23 June 2008, 14:44
Moscow Patriarchate refers to Catholic proselytism, in particular Uniates, as a barrier to dialogue with Vatican
Moscow, June 23, Interfax - The Chairman of the Moscow Patriarchate Department for External Church Relations Metropolitan Kirill believes, that the Uniates' activity in Ukraine and the mission of certain Catholics among the Orthodox citizens in Russia and CIS still stands a barrier to the dialogue between the Russian Orthodox Church and Vatican, Interfax-Religion reports.
"There is a series of unresolved problems in our relations [with Vatican]. First of all, they include the unsettled conflict between Orthodox and Greek Catholics in Western Ukraine, and unjustified expansion of the Ukrainian Greek Catholic Church mission into traditionally Orthodox regions," Metropolitan said in his interview to the official site of the Bishops' Council.
According to Metropolitan Kirill, another "uneasy issue" of these relations is "the missionary activity of certain members of the Roman Catholic Church among Orthodox citizens of Russia and CIS countries."

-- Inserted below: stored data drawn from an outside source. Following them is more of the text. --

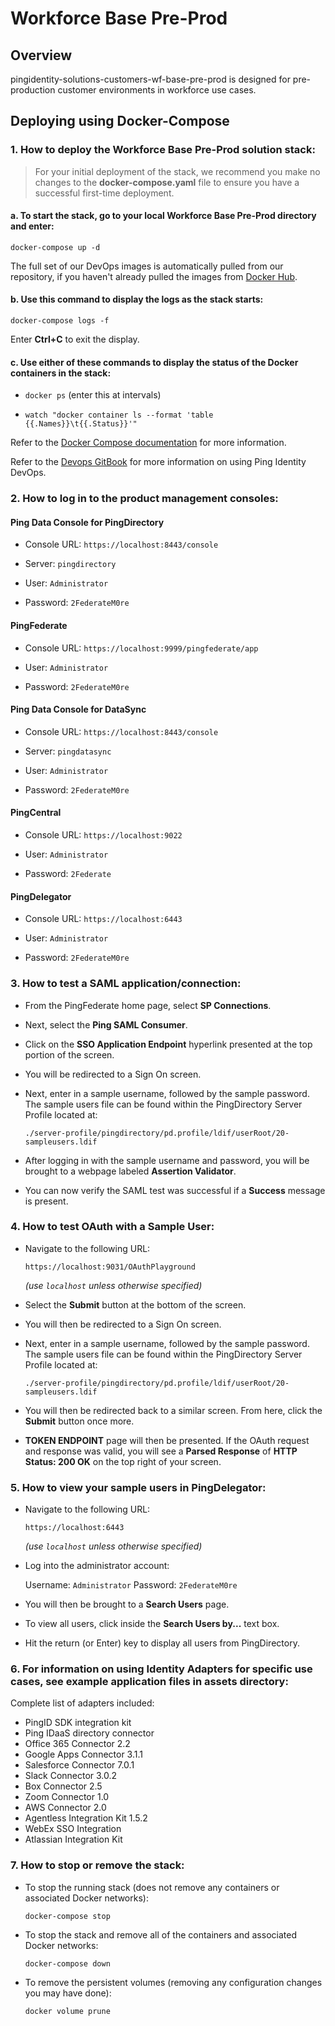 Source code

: # Workforce Base Pre-Prod


## Overview



pingidentity-solutions-customers-wf-base-pre-prod is designed for pre-production customer environments in workforce use cases.


## Deploying using Docker-Compose



### 1. How to deploy the Workforce Base Pre-Prod solution stack:



> For your initial deployment of the stack, we recommend you make no changes to the **docker-compose.yaml** file to ensure you have a successful first-time deployment.

#### a. To start the stack, go to your local **Workforce Base Pre-Prod** directory and enter:

   `docker-compose up -d`



The full set of our DevOps images is automatically pulled from our repository, if you haven't already pulled the images from [Docker Hub](https://hub.docker.com/u/pingidentity/).



#### b. Use this command to display the logs as the stack starts:



`docker-compose logs -f`





Enter **Ctrl+C** to exit the display.





#### c. Use either of these commands to display the status of the Docker containers in the stack:





* `docker ps` (enter this at intervals)





* `watch "docker container ls --format 'table {{.Names}}\t{{.Status}}'"`





Refer to the [Docker Compose documentation](https://docs.docker.com/compose/) for more information.





Refer to the [Devops GitBook](https://pingidentity-devops.gitbook.io/devops/) for more information on using Ping Identity DevOps.





### 2. How to log in to the product management consoles:





#### Ping Data Console for PingDirectory





* Console URL: `https://localhost:8443/console`





* Server: `pingdirectory`





* User: `Administrator`





* Password: `2FederateM0re`





#### PingFederate





* Console URL: `https://localhost:9999/pingfederate/app`





* User: `Administrator`





* Password: `2FederateM0re`





#### Ping Data Console for DataSync





* Console URL: `https://localhost:8443/console`





* Server: `pingdatasync`





* User: `Administrator`





* Password: `2FederateM0re`





#### PingCentral





* Console URL: `https://localhost:9022`





* User: `Administrator`





* Password: `2Federate`





#### PingDelegator





* Console URL: `https://localhost:6443`





 * User: `Administrator`

  * Password: `2FederateM0re`


### 3. How to test a SAML application/connection:

- From the PingFederate home page, select **SP Connections**.

- Next, select the **Ping SAML Consumer**.

- Click on the **SSO Application Endpoint** hyperlink presented at the top portion of the screen.

- You will be redirected to a Sign On screen.

- Next, enter in a sample username, followed by the sample password. The sample users file can be found within the PingDirectory Server Profile located at:

  `./server-profile/pingdirectory/pd.profile/ldif/userRoot/20-sampleusers.ldif`


- After logging in with the sample username and password, you will be brought to a webpage labeled **Assertion Validator**.

- You can now verify the SAML test was successful if a **Success** message is present.


### 4. How to test OAuth with a Sample User:

- Navigate to the following URL:

  `https://localhost:9031/OAuthPlayground`

  *(use `localhost` unless otherwise specified)*

- Select the **Submit** button at the bottom of the screen.


- You will then be redirected to a Sign On screen.

- Next, enter in a sample username, followed by the sample password. The sample users file can be found within the PingDirectory Server Profile located at:


  `./server-profile/pingdirectory/pd.profile/ldif/userRoot/20-sampleusers.ldif`


- You will then be redirected back to a similar screen. From here, click the **Submit** button once more.


- **TOKEN ENDPOINT** page will then be presented. If the OAuth request and response was valid, you will see a **Parsed Response** of **HTTP Status: 200 OK** on the top right of your screen.


### 5. How to view your sample users in PingDelegator:


- Navigate to the following URL:


  `https://localhost:6443`

    *(use `localhost` unless otherwise specified)*

- Log into the administrator account:

  Username: `Administrator`
  Password: `2FederateM0re`

- You will then be brought to a **Search Users** page.


- To view all users, click inside the **Search Users by...** text box.


- Hit the return (or Enter) key to display all users from PingDirectory.

### 6. For information on using Identity Adapters for specific use cases, see example application files in assets directory:

Complete list of adapters included:

- PingID SDK integration kit
- Ping IDaaS directory connector
- Office 365 Connector 2.2
- Google Apps Connector 3.1.1
- Salesforce Connector 7.0.1
- Slack Connector 3.0.2
- Box Connector 2.5
- Zoom Connector 1.0
- AWS Connector 2.0
- Agentless Integration Kit 1.5.2
- WebEx SSO Integration
- Atlassian Integration Kit

### 7. How to stop or remove the stack:

- To stop the running stack (does not remove any containers or associated Docker networks):

  `docker-compose stop`

- To stop the stack and remove all of the containers and associated Docker networks:

  `docker-compose down`

- To remove the persistent volumes (removing any configuration changes you may have done):

  `docker volume prune`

"The joint Orthodox Catholic Working Group operates in Russia to decide such matters since 2004. We hope that its work bears fruit," said Metropolitan Kirill.
He also mentioned that the dialogue between the Russian Orthodox Church and the Roman Catholic Church "has strong inherent reserves for joint defending traditional Christian moral values, correct arrangement of social and family relations and protecting human rights."
Metropolitan Kirill stressed that "our standpoints on these matters are almost identical."
As regards the relations of the Moscow Patriarchate with Protestant communities, Metropolitan Kirill said that they "are more complex due to different circumstances", as many protestants these years "tend to extremely liberalize many aspects of their lives," giving public blessings to same-sex "marriages" and laying hands on homosexuals.
"Unfortunately, such tendency continues to spread onto many new protestant communities in the West. In a bid to successfully resist this attempt at total liberalization, we need to unite efforts of Orthodox and protestants who keep faith to Evangelist traditions, both in religion and in life," said Metropolitan Kirill.